» WHAT YOU HAVE TO DO
Take each line in the entries below that holds "localhost" and show it.

== Segment start ==

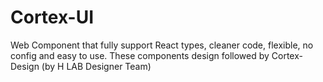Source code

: # Cortex-UI

Web Component that fully support React types, cleaner code, flexible, no config and easy to use. These components design followed by Cortex-Design (by H LAB Designer Team)
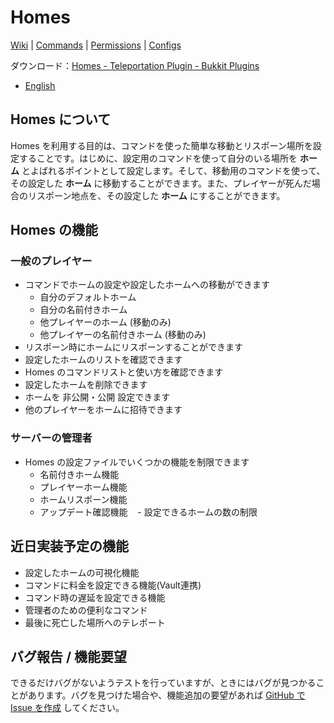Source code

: # Homes

[Wiki](../../wiki) | [Commands](../../wiki/Commands) | [Permissions](../../wiki/Permissions) | [Configs](../../wiki/Configs)

ダウンロード：[Homes - Teleportation Plugin - Bukkit Plugins](https://dev.bukkit.org/projects/homes-teleportation-plugin)

- [English](./READNE.md)

## Homes について

Homes を利用する目的は、コマンドを使った簡単な移動とリスポーン場所を設定することです。はじめに、設定用のコマンドを使って自分のいる場所を **ホーム** とよばれるポイントとして設定します。そして、移動用のコマンドを使って、その設定した **ホーム** に移動することができます。また、プレイヤーが死んだ場合のリスポーン地点を、その設定した **ホーム** にすることができます。

## Homes の機能

### 一般のプレイヤー

- コマンドでホームの設定や設定したホームへの移動ができます
    - 自分のデフォルトホーム
    - 自分の名前付きホーム
    - 他プレイヤーのホーム (移動のみ)
    - 他プレイヤーの名前付きホーム (移動のみ)
- リスポーン時にホームにリスポーンすることができます
- 設定したホームのリストを確認できます
- Homes のコマンドリストと使い方を確認できます
- 設定したホームを削除できます
- ホームを 非公開・公開 設定できます
- 他のプレイヤーをホームに招待できます

### サーバーの管理者

- Homes の設定ファイルでいくつかの機能を制限できます
    - 名前付きホーム機能
    - プレイヤーホーム機能
    - ホームリスポーン機能
    - アップデート確認機能
    - 設定できるホームの数の制限

## 近日実装予定の機能

- 設定したホームの可視化機能
- コマンドに料金を設定できる機能(Vault連携)
- コマンド時の遅延を設定できる機能
- 管理者のための便利なコマンド
- 最後に死亡した場所へのテレポート

## バグ報告 / 機能要望

できるだけバグがないようテストを行っていますが、ときにはバグが見つかることがあります。バグを見つけた場合や、機能追加の要望があれば [GitHub で Issue を作成](../../issues) してください。
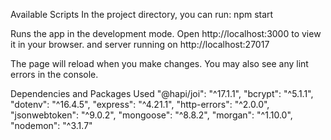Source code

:Available Scripts
In the project directory, you can run:
npm start

Runs the app in the development mode.
Open http://localhost:3000 to view it in your browser.
and server running on http://localhost:27017

The page will reload when you make changes.
You may also see any lint errors in the console.

Dependencies and Packages Used
    "@hapi/joi": "^17.1.1",
    "bcrypt": "^5.1.1",
    "dotenv": "^16.4.5",
    "express": "^4.21.1",
    "http-errors": "^2.0.0",
    "jsonwebtoken": "^9.0.2",
    "mongoose": "^8.8.2",
    "morgan": "^1.10.0",
    "nodemon": "^3.1.7"
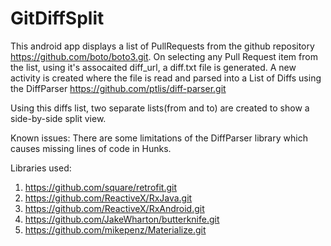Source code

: # GitDiffSplit

This android app displays a list of PullRequests from the github repository https://github.com/boto/boto3.git. 
On selecting any Pull Request item from the list, using it's assocaited diff_url, a diff.txt file is generated.
A new activity is created where the file is read and parsed into a List of Diffs using the DiffParser https://github.com/ptlis/diff-parser.git

Using this diffs list, two separate lists(from and to) are created to show a side-by-side split view.

Known issues:
There are some limitations of the DiffParser library which causes missing lines of code in Hunks.

Libraries used:
1. https://github.com/square/retrofit.git
2. https://github.com/ReactiveX/RxJava.git
3. https://github.com/ReactiveX/RxAndroid.git
4. https://github.com/JakeWharton/butterknife.git
5. https://github.com/mikepenz/Materialize.git
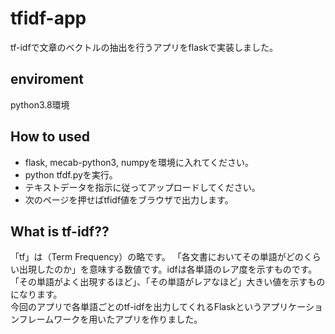 # tfidf-app
tf-idfで文章のベクトルの抽出を行うアプリをflaskで実装しました。
<br>

## enviroment<br>
python3.8環境<br>

## How to used
- flask, mecab-python3, numpyを環境に入れてください。
- python tfdf.pyを実行。
- テキストデータを指示に従ってアップロードしてください。
- 次のページを押せばtfidf値をブラウザで出力します。

## What is tf-idf??

「tf」は（Term Frequency）の略です。 「各文書においてその単語がどのくらい出現したのか」を意味する数値です。idfは各単語のレア度を示すものです。<br>「その単語がよく出現するほど」、「その単語がレアなほど」大きい値を示すものになります。 <br>
今回のアプリで各単語ごとのtf-idfを出力してくれるFlaskというアプリケーションフレームワークを用いたアプリを作りました。

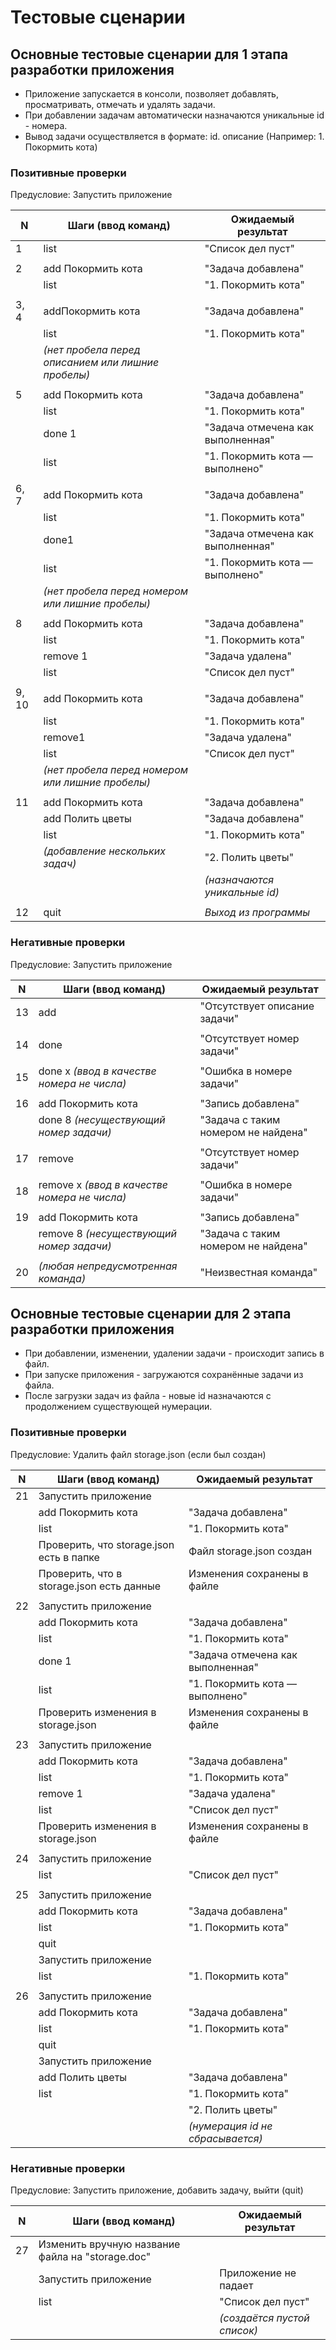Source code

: # Тестовые сценарии

## Основные тестовые сценарии для 1 этапа разработки приложения

- Приложение запускается в консоли, позволяет добавлять, просматривать, отмечать и удалять задачи.
- При добавлении задачам автоматически назначаются уникальные id - номера.
- Вывод задачи осуществляется в формате: id. описание (Например: 1. Покормить кота)

### Позитивные проверки

Предусловие: Запустить приложение

| N     | Шаги (ввод команд)                                 | Ожидаемый результат               | 
|-------|----------------------------------------------------|-----------------------------------| 
| 1     | list                                               | "Список дел пуст"                 | 
|       |                                                    |                                   |
| 2     | add Покормить кота                                 | "Задача добавлена"                | 
|       | list                                               | "1. Покормить кота"               | 
|       |                                                    |                                   |
| 3, 4  | addПокормить кота                                  | "Задача добавлена"                | 
|       | list                                               | "1. Покормить кота"               |
|       | *(нет пробела перед описанием или лишние пробелы)* |                                   |
|       |                                                    |                                   |
| 5     | add Покормить кота                                 | "Задача добавлена"                |
|       | list                                               | "1. Покормить кота"               |  
|       | done 1                                             | "Задача отмечена как выполненная" |  
|       | list                                               | "1. Покормить кота — выполнено"   | 
|       |                                                    |                                   |
| 6, 7  | add Покормить кота                                 | "Задача добавлена"                |
|       | list                                               | "1. Покормить кота"               |  
|       | done1                                              | "Задача отмечена как выполненная" |  
|       | list                                               | "1. Покормить кота — выполнено"   | 
|       | *(нет пробела перед номером или лишние пробелы)*   |                                   |
|       |                                                    |                                   |
| 8     | add Покормить кота                                 | "Задача добавлена"                |
|       | list                                               | "1. Покормить кота"               |  
|       | remove 1                                           | "Задача удалена"                  |  
|       | list                                               | "Список дел пуст"                 | 
|       |                                                    |                                   |
| 9, 10 | add Покормить кота                                 | "Задача добавлена"                |
|       | list                                               | "1. Покормить кота"               |  
|       | remove1                                            | "Задача удалена"                  |  
|       | list                                               | "Список дел пуст"                 | 
|       | *(нет пробела перед номером или лишние пробелы)*   |                                   |
|       |                                                    |                                   |
| 11    | add Покормить кота                                 | "Задача добавлена"                |
|       | add Полить цветы                                   | "Задача добавлена"                | 
|       | list                                               | "1. Покормить кота"               | 
|       | *(добавление нескольких задач)*                    | "2. Полить цветы"                 |
|       |                                                    | *(назначаются уникальные id)*     |
|       |                                                    |                                   |
| 12    | quit                                               | *Выход из программы*              |


### Негативные проверки

Предусловие: Запустить приложение

| N  | Шаги (ввод команд)                           | Ожидаемый результат                 | 
|----|----------------------------------------------|-------------------------------------| 
| 13 | add                                          | "Отсутствует описание задачи"       | 
|    |                                              |                                     |
| 14 | done                                         | "Отсутствует номер задачи"          | 
|    |                                              |                                     |
| 15 | done x *(ввод в качестве номера не числа)*   | "Ошибка в номере задачи"            | 
|    |                                              |                                     |
| 16 | add Покормить кота                           | "Запись добавлена"                  |
|    | done 8 *(несуществующий номер задачи)*       | "Задача с таким номером не найдена" |
|    |                                              |                                     |
| 17 | remove                                       | "Отсутствует номер задачи"          | 
|    |                                              |                                     |
| 18 | remove x *(ввод в качестве номера не числа)* | "Ошибка в номере задачи"            |
|    |                                              |                                     |
| 19 | add Покормить кота                           | "Запись добавлена"                  |
|    | remove 8 *(несуществующий номер задачи)*     | "Задача с таким номером не найдена" |
|    |                                              |                                     |
| 20 | *(любая непредусмотренная команда)*          | "Неизвестная команда"               |

## Основные тестовые сценарии для 2 этапа разработки приложения
- При добавлении, изменении, удалении задачи - происходит запись в файл.
- При запуске приложения - загружаются сохранённые задачи из файла.
- После загрузки задач из файла - новые id назначаются с продолжением существующей нумерации.

### Позитивные проверки

Предусловие: Удалить файл storage.json (если был создан)

| N  | Шаги (ввод команд)                        | Ожидаемый результат               | 
|----|-------------------------------------------|-----------------------------------| 
| 21 | Запустить приложение                      |                                   |
|    | add Покормить кота                        | "Задача добавлена"                | 
|    | list                                      | "1. Покормить кота"               |
|    | Проверить, что storage.json есть в папке  | Файл storage.json создан          |
|    | Проверить, что в storage.json есть данные | Изменения сохранены в файле       |
|    |                                           |                                   |
| 22 | Запустить приложение                      |                                   | 
|    | add Покормить кота                        | "Задача добавлена"                |
|    | list                                      | "1. Покормить кота"               |
|    | done 1                                    | "Задача отмечена как выполненная" |
|    | list                                      | "1. Покормить кота — выполнено"   |
|    | Проверить изменения в storage.json        | Изменения сохранены в файле       |
|    |                                           |                                   |
| 23 | Запустить приложение                      |                                   | 
|    | add Покормить кота                        | "Задача добавлена"                |
|    | list                                      | "1. Покормить кота"               |
|    | remove 1                                  | "Задача удалена"                  |
|    | list                                      | "Список дел пуст"                 |
|    | Проверить изменения в storage.json        | Изменения сохранены в файле       |
|    |                                           |                                   |
| 24 | Запустить приложение                      |                                   |
|    | list                                      | "Список дел пуст"                 |
|    |                                           |                                   |
| 25 | Запустить приложение                      |                                   |
|    | add Покормить кота                        | "Задача добавлена"                |
|    | list                                      | "1. Покормить кота"               |
|    | quit                                      |                                   |
|    | Запустить приложение                      |                                   |
|    | list                                      | "1. Покормить кота"               |
|    |                                           |                                   |
| 26 | Запустить приложение                      |                                   |
|    | add Покормить кота                        | "Задача добавлена"                |
|    | list                                      | "1. Покормить кота"               |
|    | quit                                      |                                   |
|    | Запустить приложение                      |                                   |
|    | add Полить цветы                          | "Задача добавлена"                |
|    | list                                      | "1. Покормить кота"               |
|    |                                           | "2. Полить цветы"                 |
|    |                                           | *(нумерация id не сбрасывается)*  |

### Негативные проверки

Предусловие: Запустить приложение, добавить задачу, выйти (quit)

| N  | Шаги (ввод команд)                               | Ожидаемый результат         | 
|----|--------------------------------------------------|-----------------------------| 
| 27 | Изменить вручную название файла на "storage.doc" |                             |
|    | Запустить приложение                             | Приложение не падает        | 
|    | list                                             | "Список дел пуст"           |
|    |                                                  | *(создаётся пустой список)* |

== Segment end ==

» RESULT OF THE EXERCISE
Open http://localhost:3000 to view it in your browser.
and server running on http://localhost:27017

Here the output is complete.